[Data records]
○ ○ ○ ○ ○ ○ ○

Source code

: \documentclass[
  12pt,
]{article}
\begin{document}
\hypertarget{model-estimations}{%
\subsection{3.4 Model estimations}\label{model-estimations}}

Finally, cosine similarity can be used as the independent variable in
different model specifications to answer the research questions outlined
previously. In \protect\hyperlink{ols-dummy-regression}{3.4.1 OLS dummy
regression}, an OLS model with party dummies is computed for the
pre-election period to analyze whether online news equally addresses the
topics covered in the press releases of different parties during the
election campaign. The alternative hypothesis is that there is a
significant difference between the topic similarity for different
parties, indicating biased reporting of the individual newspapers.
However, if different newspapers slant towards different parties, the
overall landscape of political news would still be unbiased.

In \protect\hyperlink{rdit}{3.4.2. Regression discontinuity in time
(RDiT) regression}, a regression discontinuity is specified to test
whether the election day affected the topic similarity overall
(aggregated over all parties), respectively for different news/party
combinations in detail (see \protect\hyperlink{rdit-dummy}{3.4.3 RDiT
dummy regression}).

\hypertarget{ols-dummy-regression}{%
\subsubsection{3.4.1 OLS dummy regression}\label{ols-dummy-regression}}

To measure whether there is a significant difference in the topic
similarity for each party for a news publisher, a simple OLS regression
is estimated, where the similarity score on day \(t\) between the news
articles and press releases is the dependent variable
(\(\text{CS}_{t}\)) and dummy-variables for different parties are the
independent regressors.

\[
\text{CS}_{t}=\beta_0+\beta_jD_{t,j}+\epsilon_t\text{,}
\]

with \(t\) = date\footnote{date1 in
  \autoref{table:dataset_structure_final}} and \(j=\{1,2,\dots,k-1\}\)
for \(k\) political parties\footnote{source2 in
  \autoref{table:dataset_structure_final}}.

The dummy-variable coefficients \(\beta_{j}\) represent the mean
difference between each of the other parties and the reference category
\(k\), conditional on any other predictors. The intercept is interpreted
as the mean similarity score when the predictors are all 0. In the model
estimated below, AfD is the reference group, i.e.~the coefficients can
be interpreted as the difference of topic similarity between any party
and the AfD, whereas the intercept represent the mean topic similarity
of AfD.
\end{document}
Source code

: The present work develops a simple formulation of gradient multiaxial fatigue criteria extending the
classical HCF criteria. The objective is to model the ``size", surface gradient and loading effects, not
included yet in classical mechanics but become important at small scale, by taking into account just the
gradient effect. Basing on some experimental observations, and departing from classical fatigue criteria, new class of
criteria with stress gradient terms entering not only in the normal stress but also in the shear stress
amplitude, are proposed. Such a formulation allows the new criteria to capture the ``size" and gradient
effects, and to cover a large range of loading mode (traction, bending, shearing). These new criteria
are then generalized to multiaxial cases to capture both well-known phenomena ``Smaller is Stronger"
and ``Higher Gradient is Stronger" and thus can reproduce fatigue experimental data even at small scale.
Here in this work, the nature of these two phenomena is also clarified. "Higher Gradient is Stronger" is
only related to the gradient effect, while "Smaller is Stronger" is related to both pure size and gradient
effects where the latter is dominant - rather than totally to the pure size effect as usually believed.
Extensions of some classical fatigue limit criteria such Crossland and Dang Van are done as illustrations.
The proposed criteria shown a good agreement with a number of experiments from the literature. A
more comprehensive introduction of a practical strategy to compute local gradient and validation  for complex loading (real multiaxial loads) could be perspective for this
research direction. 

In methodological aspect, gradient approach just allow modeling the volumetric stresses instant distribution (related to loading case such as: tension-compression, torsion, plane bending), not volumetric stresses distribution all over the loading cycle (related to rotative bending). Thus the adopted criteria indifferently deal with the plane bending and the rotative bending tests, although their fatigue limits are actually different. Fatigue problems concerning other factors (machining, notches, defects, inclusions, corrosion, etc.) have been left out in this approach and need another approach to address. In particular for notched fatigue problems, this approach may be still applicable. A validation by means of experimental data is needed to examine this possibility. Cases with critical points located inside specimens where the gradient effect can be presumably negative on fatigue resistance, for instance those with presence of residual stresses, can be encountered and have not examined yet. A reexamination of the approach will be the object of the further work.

○ ○ ○ ○ ○ ○ ○

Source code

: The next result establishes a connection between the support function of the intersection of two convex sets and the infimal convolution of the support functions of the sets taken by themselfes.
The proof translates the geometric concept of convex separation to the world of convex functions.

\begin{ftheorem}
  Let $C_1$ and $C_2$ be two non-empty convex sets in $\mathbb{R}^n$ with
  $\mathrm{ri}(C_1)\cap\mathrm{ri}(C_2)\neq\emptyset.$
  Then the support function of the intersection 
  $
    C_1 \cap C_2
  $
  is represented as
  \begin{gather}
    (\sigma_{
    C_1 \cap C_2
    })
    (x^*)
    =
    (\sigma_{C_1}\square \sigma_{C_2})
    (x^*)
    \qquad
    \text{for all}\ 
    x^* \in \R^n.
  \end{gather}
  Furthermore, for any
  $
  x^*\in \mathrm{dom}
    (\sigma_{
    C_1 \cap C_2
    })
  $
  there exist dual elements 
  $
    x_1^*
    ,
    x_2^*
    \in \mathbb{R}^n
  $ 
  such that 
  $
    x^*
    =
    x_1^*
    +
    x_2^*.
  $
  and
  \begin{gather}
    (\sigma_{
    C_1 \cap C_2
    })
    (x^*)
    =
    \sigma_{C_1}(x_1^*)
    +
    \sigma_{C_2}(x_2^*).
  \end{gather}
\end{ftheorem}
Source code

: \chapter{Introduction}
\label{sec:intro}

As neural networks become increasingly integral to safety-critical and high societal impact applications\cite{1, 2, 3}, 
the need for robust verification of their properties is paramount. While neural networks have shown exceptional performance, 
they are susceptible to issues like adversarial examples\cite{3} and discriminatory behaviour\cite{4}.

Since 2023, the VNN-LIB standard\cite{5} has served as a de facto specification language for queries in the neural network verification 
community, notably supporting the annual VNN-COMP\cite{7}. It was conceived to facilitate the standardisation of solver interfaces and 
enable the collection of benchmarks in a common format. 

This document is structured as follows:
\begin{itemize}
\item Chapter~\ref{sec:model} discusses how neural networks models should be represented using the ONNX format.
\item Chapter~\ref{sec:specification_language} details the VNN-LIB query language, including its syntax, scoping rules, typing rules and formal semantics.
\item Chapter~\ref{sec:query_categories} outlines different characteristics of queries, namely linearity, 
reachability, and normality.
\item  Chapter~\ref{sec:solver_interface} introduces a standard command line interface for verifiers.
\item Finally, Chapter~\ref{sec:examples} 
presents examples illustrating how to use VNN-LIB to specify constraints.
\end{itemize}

○ ○ ○ ○ ○ ○ ○

● **What you have to do**:
Set down precisely the lines above between the line holding "criteria extending the" and the line holding "research direction.", inclusive, and nothing beyond them.

● **Exercise result**:
: The present work develops a simple formulation of gradient multiaxial fatigue criteria extending the
classical HCF criteria. The objective is to model the ``size", surface gradient and loading effects, not
included yet in classical mechanics but become important at small scale, by taking into account just the
gradient effect. Basing on some experimental observations, and departing from classical fatigue criteria, new class of
criteria with stress gradient terms entering not only in the normal stress but also in the shear stress
amplitude, are proposed. Such a formulation allows the new criteria to capture the ``size" and gradient
effects, and to cover a large range of loading mode (traction, bending, shearing). These new criteria
are then generalized to multiaxial cases to capture both well-known phenomena ``Smaller is Stronger"
and ``Higher Gradient is Stronger" and thus can reproduce fatigue experimental data even at small scale.
Here in this work, the nature of these two phenomena is also clarified. "Higher Gradient is Stronger" is
only related to the gradient effect, while "Smaller is Stronger" is related to both pure size and gradient
effects where the latter is dominant - rather than totally to the pure size effect as usually believed.
Extensions of some classical fatigue limit criteria such Crossland and Dang Van are done as illustrations.
The proposed criteria shown a good agreement with a number of experiments from the literature. A
more comprehensive introduction of a practical strategy to compute local gradient and validation  for complex loading (real multiaxial loads) could be perspective for this
research direction. 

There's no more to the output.